- **Work item**: Only the lines of the data holding the string "Hämtar" need to be returned.

- **Records provided**:
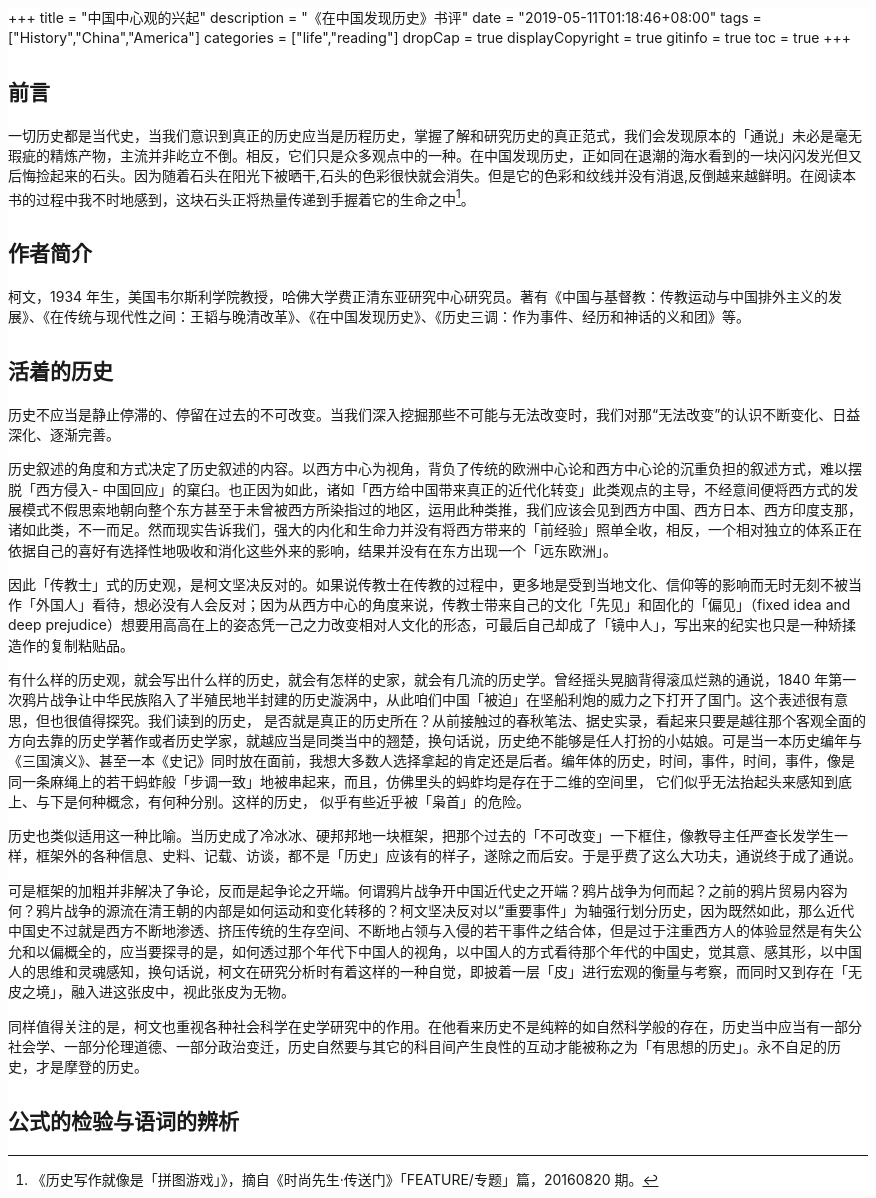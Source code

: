 +++
title = "中国中心观的兴起"
description = "《在中国发现历史》书评"
date = "2019-05-11T01:18:46+08:00"
tags = ["History","China","America"]
categories = ["life","reading"]
dropCap = true
displayCopyright = true
gitinfo = true
toc = true
+++

## 前言

一切历史都是当代史，当我们意识到真正的历史应当是历程历史，掌握了解和研究历史的真正范式，我们会发现原本的「通说」未必是毫无瑕疵的精炼产物，主流并非屹立不倒。相反，它们只是众多观点中的一种。在中国发现历史，正如同在退潮的海水看到的一块闪闪发光但又后悔捡起来的石头。因为随着石头在阳光下被晒干,石头的色彩很快就会消失。但是它的色彩和纹线并没有消退,反倒越来越鲜明。在阅读本书的过程中我不时地感到，这块石头正将热量传递到手握着它的生命之中[^1]。

## 作者简介

柯文，1934 年生，美国韦尔斯利学院教授，哈佛大学费正清东亚研究中心研究员。著有《中国与基督教：传教运动与中国排外主义的发展》、《在传统与现代性之间：王韬与晚清改革》、《在中国发现历史》、《历史三调：作为事件、经历和神话的义和团》等。

## 活着的历史

历史不应当是静止停滞的、停留在过去的不可改变。当我们深入挖掘那些不可能与无法改变时，我们对那“无法改变”的认识不断变化、日益深化、逐渐完善。

历史叙述的角度和方式决定了历史叙述的内容。以西方中心为视角，背负了传统的欧洲中心论和西方中心论的沉重负担的叙述方式，难以摆脱「西方侵入- 中国回应」的窠臼。也正因为如此，诸如「西方给中国带来真正的近代化转变」此类观点的主导，不经意间便将西方式的发展模式不假思索地朝向整个东方甚至于未曾被西方所染指过的地区，运用此种类推，我们应该会见到西方中国、西方日本、西方印度支那，诸如此类，不一而足。然而现实告诉我们，强大的内化和生命力并没有将西方带来的「前经验」照单全收，相反，一个相对独立的体系正在依据自己的喜好有选择性地吸收和消化这些外来的影响，结果并没有在东方出现一个「远东欧洲」。

因此「传教士」式的历史观，是柯文坚决反对的。如果说传教士在传教的过程中，更多地是受到当地文化、信仰等的影响而无时无刻不被当作「外国人」看待，想必没有人会反对；因为从西方中心的角度来说，传教士带来自己的文化「先见」和固化的「偏见」（fixed idea and deep prejudice）想要用高高在上的姿态凭一己之力改变相对人文化的形态，可最后自己却成了「镜中人」，写出来的纪实也只是一种矫揉造作的复制粘贴品。

有什么样的历史观，就会写出什么样的历史，就会有怎样的史家，就会有几流的历史学。曾经摇头晃脑背得滚瓜烂熟的通说，1840 年第一次鸦片战争让中华民族陷入了半殖民地半封建的历史漩涡中，从此咱们中国「被迫」在坚船利炮的威力之下打开了国门。这个表述很有意思，但也很值得探究。我们读到的历史， 是否就是真正的历史所在？从前接触过的春秋笔法、据史实录，看起来只要是越往那个客观全面的方向去靠的历史学著作或者历史学家，就越应当是同类当中的翘楚，换句话说，历史绝不能够是任人打扮的小姑娘。可是当一本历史编年与《三国演义》、甚至一本《史记》同时放在面前，我想大多数人选择拿起的肯定还是后者。编年体的历史，时间，事件，时间，事件，像是同一条麻绳上的若干蚂蚱般「步调一致」地被串起来，而且，仿佛里头的蚂蚱均是存在于二维的空间里， 它们似乎无法抬起头来感知到底上、与下是何种概念，有何种分别。这样的历史， 似乎有些近乎被「枭首」的危险。

历史也类似适用这一种比喻。当历史成了冷冰冰、硬邦邦地一块框架，把那个过去的「不可改变」一下框住，像教导主任严查长发学生一样，框架外的各种信息、史料、记载、访谈，都不是「历史」应该有的样子，遂除之而后安。于是乎费了这么大功夫，通说终于成了通说。

可是框架的加粗并非解决了争论，反而是起争论之开端。何谓鸦片战争开中国近代史之开端？鸦片战争为何而起？之前的鸦片贸易内容为何？鸦片战争的源流在清王朝的内部是如何运动和变化转移的？柯文坚决反对以“重要事件」为轴强行划分历史，因为既然如此，那么近代中国史不过就是西方不断地渗透、挤压传统的生存空间、不断地占领与入侵的若干事件之结合体，但是过于注重西方人的体验显然是有失公允和以偏概全的，应当要探寻的是，如何透过那个年代下中国人的视角，以中国人的方式看待那个年代的中国史，觉其意、感其形，以中国人的思维和灵魂感知，换句话说，柯文在研究分析时有着这样的一种自觉，即披着一层「皮」进行宏观的衡量与考察，而同时又到存在「无皮之境」，融入进这张皮中，视此张皮为无物。

同样值得关注的是，柯文也重视各种社会科学在史学研究中的作用。在他看来历史不是纯粹的如自然科学般的存在，历史当中应当有一部分社会学、一部分伦理道德、一部分政治变迁，历史自然要与其它的科目间产生良性的互动才能被称之为「有思想的历史」。永不自足的历史，才是摩登的历史。

## 公式的检验与语词的辨析


[^1]: 《历史写作就像是「拼图游戏」》，摘自《时尚先生·传送门》「FEATURE/专题」篇，20160820 期。
[^2]: 《中国法制史》，浙江大学出版社，郭建等，2011 年。
[^3]: 《论语译注》，「为政篇」，中华书局，2012 年。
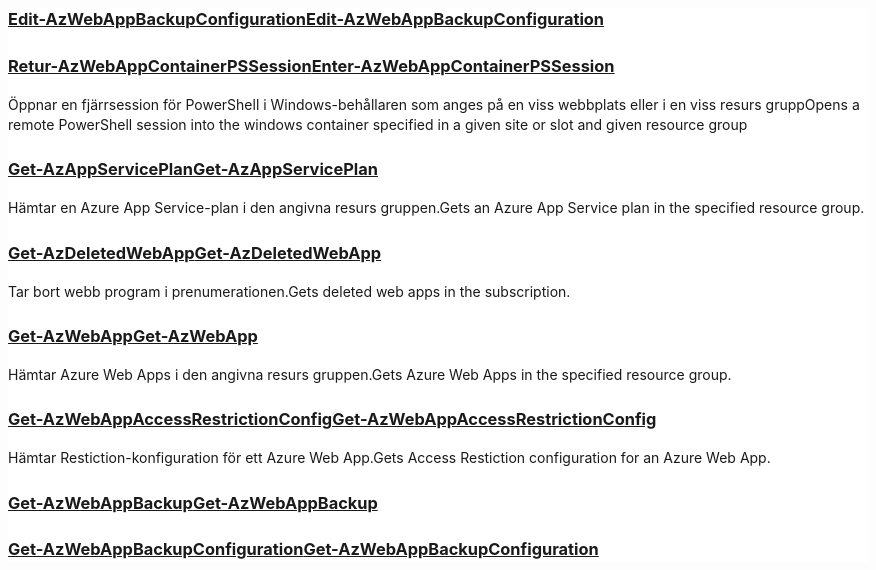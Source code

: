 ### [<span data-ttu-id="f4ce0-109">Edit-AzWebAppBackupConfiguration</span><span class="sxs-lookup"><span data-stu-id="f4ce0-109">Edit-AzWebAppBackupConfiguration</span></span>](Edit-AzWebAppBackupConfiguration.md)


### [<span data-ttu-id="f4ce0-110">Retur-AzWebAppContainerPSSession</span><span class="sxs-lookup"><span data-stu-id="f4ce0-110">Enter-AzWebAppContainerPSSession</span></span>](Enter-AzWebAppContainerPSSession.md)
<span data-ttu-id="f4ce0-111">Öppnar en fjärrsession för PowerShell i Windows-behållaren som anges på en viss webbplats eller i en viss resurs grupp</span><span class="sxs-lookup"><span data-stu-id="f4ce0-111">Opens a remote PowerShell session into the windows container specified in a given site or slot and given resource group</span></span>

### [<span data-ttu-id="f4ce0-112">Get-AzAppServicePlan</span><span class="sxs-lookup"><span data-stu-id="f4ce0-112">Get-AzAppServicePlan</span></span>](Get-AzAppServicePlan.md)
<span data-ttu-id="f4ce0-113">Hämtar en Azure App Service-plan i den angivna resurs gruppen.</span><span class="sxs-lookup"><span data-stu-id="f4ce0-113">Gets an Azure App Service plan in the specified resource group.</span></span>

### [<span data-ttu-id="f4ce0-114">Get-AzDeletedWebApp</span><span class="sxs-lookup"><span data-stu-id="f4ce0-114">Get-AzDeletedWebApp</span></span>](Get-AzDeletedWebApp.md)
<span data-ttu-id="f4ce0-115">Tar bort webb program i prenumerationen.</span><span class="sxs-lookup"><span data-stu-id="f4ce0-115">Gets deleted web apps in the subscription.</span></span>

### [<span data-ttu-id="f4ce0-116">Get-AzWebApp</span><span class="sxs-lookup"><span data-stu-id="f4ce0-116">Get-AzWebApp</span></span>](Get-AzWebApp.md)
<span data-ttu-id="f4ce0-117">Hämtar Azure Web Apps i den angivna resurs gruppen.</span><span class="sxs-lookup"><span data-stu-id="f4ce0-117">Gets Azure Web Apps in the specified resource group.</span></span>

### [<span data-ttu-id="f4ce0-118">Get-AzWebAppAccessRestrictionConfig</span><span class="sxs-lookup"><span data-stu-id="f4ce0-118">Get-AzWebAppAccessRestrictionConfig</span></span>](Get-AzWebAppAccessRestrictionConfig.md)
<span data-ttu-id="f4ce0-119">Hämtar Restiction-konfiguration för ett Azure Web App.</span><span class="sxs-lookup"><span data-stu-id="f4ce0-119">Gets Access Restiction configuration for an Azure Web App.</span></span>

### [<span data-ttu-id="f4ce0-120">Get-AzWebAppBackup</span><span class="sxs-lookup"><span data-stu-id="f4ce0-120">Get-AzWebAppBackup</span></span>](Get-AzWebAppBackup.md)


### [<span data-ttu-id="f4ce0-121">Get-AzWebAppBackupConfiguration</span><span class="sxs-lookup"><span data-stu-id="f4ce0-121">Get-AzWebAppBackupConfiguration</span></span>](Get-AzWebAppBackupConfiguration.md)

- **Solution to the exercise**:
<span data-ttu-id="f4ce0-113">Hämtar en Azure App Service-plan i den angivna resurs gruppen.</span><span class="sxs-lookup"><span data-stu-id="f4ce0-113">Gets an Azure App Service plan in the specified resource group.</span></span>
<span data-ttu-id="f4ce0-117">Hämtar Azure Web Apps i den angivna resurs gruppen.</span><span class="sxs-lookup"><span data-stu-id="f4ce0-117">Gets Azure Web Apps in the specified resource group.</span></span>
<span data-ttu-id="f4ce0-119">Hämtar Restiction-konfiguration för ett Azure Web App.</span><span class="sxs-lookup"><span data-stu-id="f4ce0-119">Gets Access Restiction configuration for an Azure Web App.</span></span>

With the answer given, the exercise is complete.